Data entries:
:::
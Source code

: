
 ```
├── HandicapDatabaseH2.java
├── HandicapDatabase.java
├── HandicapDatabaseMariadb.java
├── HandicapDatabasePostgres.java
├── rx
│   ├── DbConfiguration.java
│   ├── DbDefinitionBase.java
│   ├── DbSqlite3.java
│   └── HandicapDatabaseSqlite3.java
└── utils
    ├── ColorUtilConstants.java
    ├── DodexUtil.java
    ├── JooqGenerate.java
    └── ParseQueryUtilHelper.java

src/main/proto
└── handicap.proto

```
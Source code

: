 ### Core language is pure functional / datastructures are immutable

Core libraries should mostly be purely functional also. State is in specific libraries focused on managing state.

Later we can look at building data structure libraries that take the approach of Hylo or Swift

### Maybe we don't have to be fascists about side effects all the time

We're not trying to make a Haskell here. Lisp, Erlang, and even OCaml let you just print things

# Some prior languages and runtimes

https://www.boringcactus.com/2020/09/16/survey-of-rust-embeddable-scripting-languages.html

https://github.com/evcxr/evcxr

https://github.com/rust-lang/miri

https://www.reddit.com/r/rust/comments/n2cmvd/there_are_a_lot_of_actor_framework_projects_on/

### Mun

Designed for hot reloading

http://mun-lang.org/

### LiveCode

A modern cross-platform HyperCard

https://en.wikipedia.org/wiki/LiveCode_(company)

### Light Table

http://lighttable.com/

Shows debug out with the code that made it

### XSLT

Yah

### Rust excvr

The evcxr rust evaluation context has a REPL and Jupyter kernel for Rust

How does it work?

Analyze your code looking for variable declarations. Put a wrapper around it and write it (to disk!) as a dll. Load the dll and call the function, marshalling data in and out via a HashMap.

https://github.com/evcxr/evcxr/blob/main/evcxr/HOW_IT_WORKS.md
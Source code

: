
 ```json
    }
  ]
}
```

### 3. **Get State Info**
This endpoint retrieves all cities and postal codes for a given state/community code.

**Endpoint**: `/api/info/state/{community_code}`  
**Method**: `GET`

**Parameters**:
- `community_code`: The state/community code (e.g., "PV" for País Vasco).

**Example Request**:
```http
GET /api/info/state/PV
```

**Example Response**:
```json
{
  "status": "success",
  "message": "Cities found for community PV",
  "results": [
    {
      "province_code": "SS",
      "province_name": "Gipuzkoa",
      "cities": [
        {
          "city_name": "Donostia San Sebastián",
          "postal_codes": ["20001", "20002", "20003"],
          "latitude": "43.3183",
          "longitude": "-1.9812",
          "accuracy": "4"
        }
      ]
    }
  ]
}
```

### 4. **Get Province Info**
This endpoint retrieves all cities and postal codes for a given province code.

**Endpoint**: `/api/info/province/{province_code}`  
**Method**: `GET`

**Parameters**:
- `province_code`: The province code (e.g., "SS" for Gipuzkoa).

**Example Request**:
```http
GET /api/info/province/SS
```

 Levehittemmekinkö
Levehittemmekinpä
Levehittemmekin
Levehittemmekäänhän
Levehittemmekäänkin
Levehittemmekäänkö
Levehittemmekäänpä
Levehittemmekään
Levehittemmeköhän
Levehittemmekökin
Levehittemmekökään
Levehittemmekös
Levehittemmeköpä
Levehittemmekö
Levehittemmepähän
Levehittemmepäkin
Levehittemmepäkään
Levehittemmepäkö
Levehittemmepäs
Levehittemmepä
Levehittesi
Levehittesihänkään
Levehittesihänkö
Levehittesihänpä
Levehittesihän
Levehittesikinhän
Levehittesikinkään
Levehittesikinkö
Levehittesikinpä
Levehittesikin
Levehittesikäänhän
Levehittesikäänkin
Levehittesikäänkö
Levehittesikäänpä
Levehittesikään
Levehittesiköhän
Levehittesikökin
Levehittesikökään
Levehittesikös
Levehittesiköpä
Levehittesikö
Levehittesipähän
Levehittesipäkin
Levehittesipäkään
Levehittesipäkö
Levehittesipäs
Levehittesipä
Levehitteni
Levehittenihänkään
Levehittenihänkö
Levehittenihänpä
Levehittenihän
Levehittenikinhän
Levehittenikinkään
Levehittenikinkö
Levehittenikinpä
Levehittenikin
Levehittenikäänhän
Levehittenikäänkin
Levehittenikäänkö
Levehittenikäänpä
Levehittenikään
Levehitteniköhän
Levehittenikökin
:::
**What you will do**
From the records above, pull every line that carries the word "Gipuzkoa".

**Your response**
      "province_name": "Gipuzkoa",
- `province_code`: The province code (e.g., "SS" for Gipuzkoa).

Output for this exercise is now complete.